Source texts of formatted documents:
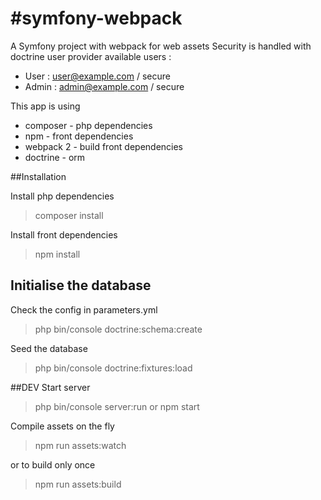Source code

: #symfony-webpack
===============

A Symfony project with webpack for web assets
Security is handled with doctrine user provider
available users :
* User :  user@example.com / secure
* Admin :  admin@example.com / secure

This app is using
* composer - php dependencies
* npm - front dependencies
* webpack 2 - build front dependencies
* doctrine - orm

##Installation

Install php dependencies
> composer install

Install front dependencies
> npm install

## Initialise the database

Check the config in parameters.yml

> php bin/console doctrine:schema:create

Seed the database
> php bin/console doctrine:fixtures:load

##DEV
Start server
> php bin/console server:run
or
> npm start

Compile assets on the fly
> npm run assets:watch

or to build only once
> npm run assets:build



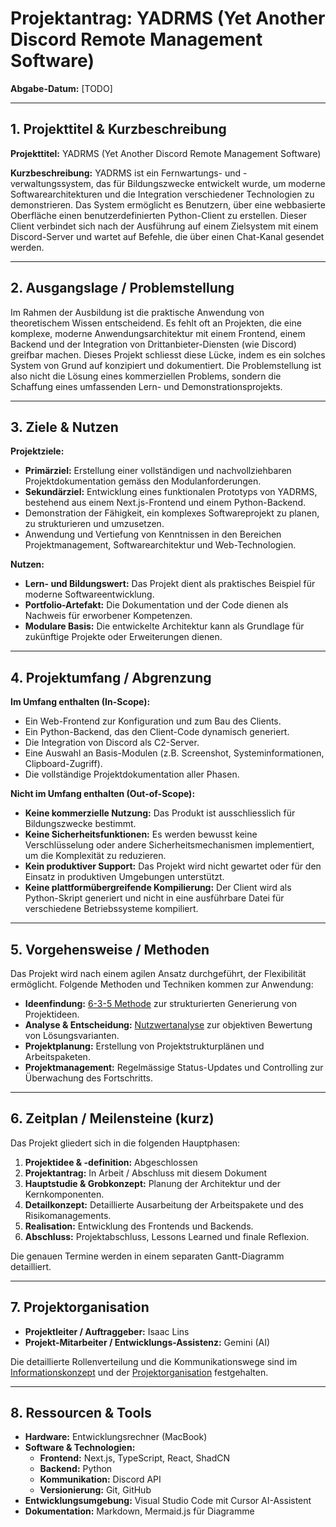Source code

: # Projektantrag: YADRMS (Yet Another Discord Remote Management Software)

**Abgabe-Datum:** [TODO]

---

## 1. Projekttitel & Kurzbeschreibung

**Projekttitel:** YADRMS (Yet Another Discord Remote Management Software)

**Kurzbeschreibung:**
YADRMS ist ein Fernwartungs- und -verwaltungssystem, das für Bildungszwecke entwickelt wurde, um moderne Softwarearchitekturen und die Integration verschiedener Technologien zu demonstrieren. Das System ermöglicht es Benutzern, über eine webbasierte Oberfläche einen benutzerdefinierten Python-Client zu erstellen. Dieser Client verbindet sich nach der Ausführung auf einem Zielsystem mit einem Discord-Server und wartet auf Befehle, die über einen Chat-Kanal gesendet werden.

---

## 2. Ausgangslage / Problemstellung

Im Rahmen der Ausbildung ist die praktische Anwendung von theoretischem Wissen entscheidend. Es fehlt oft an Projekten, die eine komplexe, moderne Anwendungsarchitektur mit einem Frontend, einem Backend und der Integration von Drittanbieter-Diensten (wie Discord) greifbar machen. Dieses Projekt schliesst diese Lücke, indem es ein solches System von Grund auf konzipiert und dokumentiert. Die Problemstellung ist also nicht die Lösung eines kommerziellen Problems, sondern die Schaffung eines umfassenden Lern- und Demonstrationsprojekts.

---

## 3. Ziele & Nutzen

**Projektziele:**

- **Primärziel:** Erstellung einer vollständigen und nachvollziehbaren Projektdokumentation gemäss den Modulanforderungen.
- **Sekundärziel:** Entwicklung eines funktionalen Prototyps von YADRMS, bestehend aus einem Next.js-Frontend und einem Python-Backend.
- Demonstration der Fähigkeit, ein komplexes Softwareprojekt zu planen, zu strukturieren und umzusetzen.
- Anwendung und Vertiefung von Kenntnissen in den Bereichen Projektmanagement, Softwarearchitektur und Web-Technologien.

**Nutzen:**

- **Lern- und Bildungswert:** Das Projekt dient als praktisches Beispiel für moderne Softwareentwicklung.
- **Portfolio-Artefakt:** Die Dokumentation und der Code dienen als Nachweis für erworbener Kompetenzen.
- **Modulare Basis:** Die entwickelte Architektur kann als Grundlage für zukünftige Projekte oder Erweiterungen dienen.

---

## 4. Projektumfang / Abgrenzung

**Im Umfang enthalten (In-Scope):**

- Ein Web-Frontend zur Konfiguration und zum Bau des Clients.
- Ein Python-Backend, das den Client-Code dynamisch generiert.
- Die Integration von Discord als C2-Server.
- Eine Auswahl an Basis-Modulen (z.B. Screenshot, Systeminformationen, Clipboard-Zugriff).
- Die vollständige Projektdokumentation aller Phasen.

**Nicht im Umfang enthalten (Out-of-Scope):**

- **Keine kommerzielle Nutzung:** Das Produkt ist ausschliesslich für Bildungszwecke bestimmt.
- **Keine Sicherheitsfunktionen:** Es werden bewusst keine Verschlüsselung oder andere Sicherheitsmechanismen implementiert, um die Komplexität zu reduzieren.
- **Kein produktiver Support:** Das Projekt wird nicht gewartet oder für den Einsatz in produktiven Umgebungen unterstützt.
- **Keine plattformübergreifende Kompilierung:** Der Client wird als Python-Skript generiert und nicht in eine ausführbare Datei für verschiedene Betriebssysteme kompiliert.

---

## 5. Vorgehensweise / Methoden

Das Projekt wird nach einem agilen Ansatz durchgeführt, der Flexibilität ermöglicht. Folgende Methoden und Techniken kommen zur Anwendung:

- **Ideenfindung:** [6-3-5 Methode](mdc:635_Methode_Ideenfindung.md) zur strukturierten Generierung von Projektideen.
- **Analyse & Entscheidung:** [Nutzwertanalyse](mdc:Nutzwertanalyse.md) zur objektiven Bewertung von Lösungsvarianten.
- **Projektplanung:** Erstellung von Projektstrukturplänen und Arbeitspaketen.
- **Projektmanagement:** Regelmässige Status-Updates und Controlling zur Überwachung des Fortschritts.

---

## 6. Zeitplan / Meilensteine (kurz)

Das Projekt gliedert sich in die folgenden Hauptphasen:

1.  **Projektidee & -definition:** Abgeschlossen
2.  **Projektantrag:** In Arbeit / Abschluss mit diesem Dokument
3.  **Hauptstudie & Grobkonzept:** Planung der Architektur und der Kernkomponenten.
4.  **Detailkonzept:** Detaillierte Ausarbeitung der Arbeitspakete und des Risikomanagements.
5.  **Realisation:** Entwicklung des Frontends und Backends.
6.  **Abschluss:** Projektabschluss, Lessons Learned und finale Reflexion.

Die genauen Termine werden in einem separaten Gantt-Diagramm detailliert.

---

## 7. Projektorganisation

- **Projektleiter / Auftraggeber:** Isaac Lins
- **Projekt-Mitarbeiter / Entwicklungs-Assistenz:** Gemini (AI)

Die detaillierte Rollenverteilung und die Kommunikationswege sind im [Informationskonzept](mdc:Projektkommunikationskonzept.md) und der [Projektorganisation](mdc:Projektorganisation_final.md) festgehalten.

---

## 8. Ressourcen & Tools

- **Hardware:** Entwicklungsrechner (MacBook)
- **Software & Technologien:**
  - **Frontend:** Next.js, TypeScript, React, ShadCN
  - **Backend:** Python
  - **Kommunikation:** Discord API
  - **Versionierung:** Git, GitHub
- **Entwicklungsumgebung:** Visual Studio Code mit Cursor AI-Assistent
- **Dokumentation:** Markdown, Mermaid.js für Diagramme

ASSIGNED TASK: Starting at the line above that has "doctrine - orm" and ending at the line that has "- **Primärziel:** Erstellung", copy each line exactly, leaving the pictures out and adding nothing.

ANSWER TO THIS EXERCISE:
* doctrine - orm

##Installation

Install php dependencies
> composer install

Install front dependencies
> npm install

## Initialise the database

Check the config in parameters.yml

> php bin/console doctrine:schema:create

Seed the database
> php bin/console doctrine:fixtures:load

##DEV
Start server
> php bin/console server:run
or
> npm start

Compile assets on the fly
> npm run assets:watch

or to build only once
> npm run assets:build



Source code

: # Projektantrag: YADRMS (Yet Another Discord Remote Management Software)

**Abgabe-Datum:** [TODO]

---

## 1. Projekttitel & Kurzbeschreibung

**Projekttitel:** YADRMS (Yet Another Discord Remote Management Software)

**Kurzbeschreibung:**
YADRMS ist ein Fernwartungs- und -verwaltungssystem, das für Bildungszwecke entwickelt wurde, um moderne Softwarearchitekturen und die Integration verschiedener Technologien zu demonstrieren. Das System ermöglicht es Benutzern, über eine webbasierte Oberfläche einen benutzerdefinierten Python-Client zu erstellen. Dieser Client verbindet sich nach der Ausführung auf einem Zielsystem mit einem Discord-Server und wartet auf Befehle, die über einen Chat-Kanal gesendet werden.

---

## 2. Ausgangslage / Problemstellung

Im Rahmen der Ausbildung ist die praktische Anwendung von theoretischem Wissen entscheidend. Es fehlt oft an Projekten, die eine komplexe, moderne Anwendungsarchitektur mit einem Frontend, einem Backend und der Integration von Drittanbieter-Diensten (wie Discord) greifbar machen. Dieses Projekt schliesst diese Lücke, indem es ein solches System von Grund auf konzipiert und dokumentiert. Die Problemstellung ist also nicht die Lösung eines kommerziellen Problems, sondern die Schaffung eines umfassenden Lern- und Demonstrationsprojekts.

---

## 3. Ziele & Nutzen

**Projektziele:**

- **Primärziel:** Erstellung einer vollständigen und nachvollziehbaren Projektdokumentation gemäss den Modulanforderungen.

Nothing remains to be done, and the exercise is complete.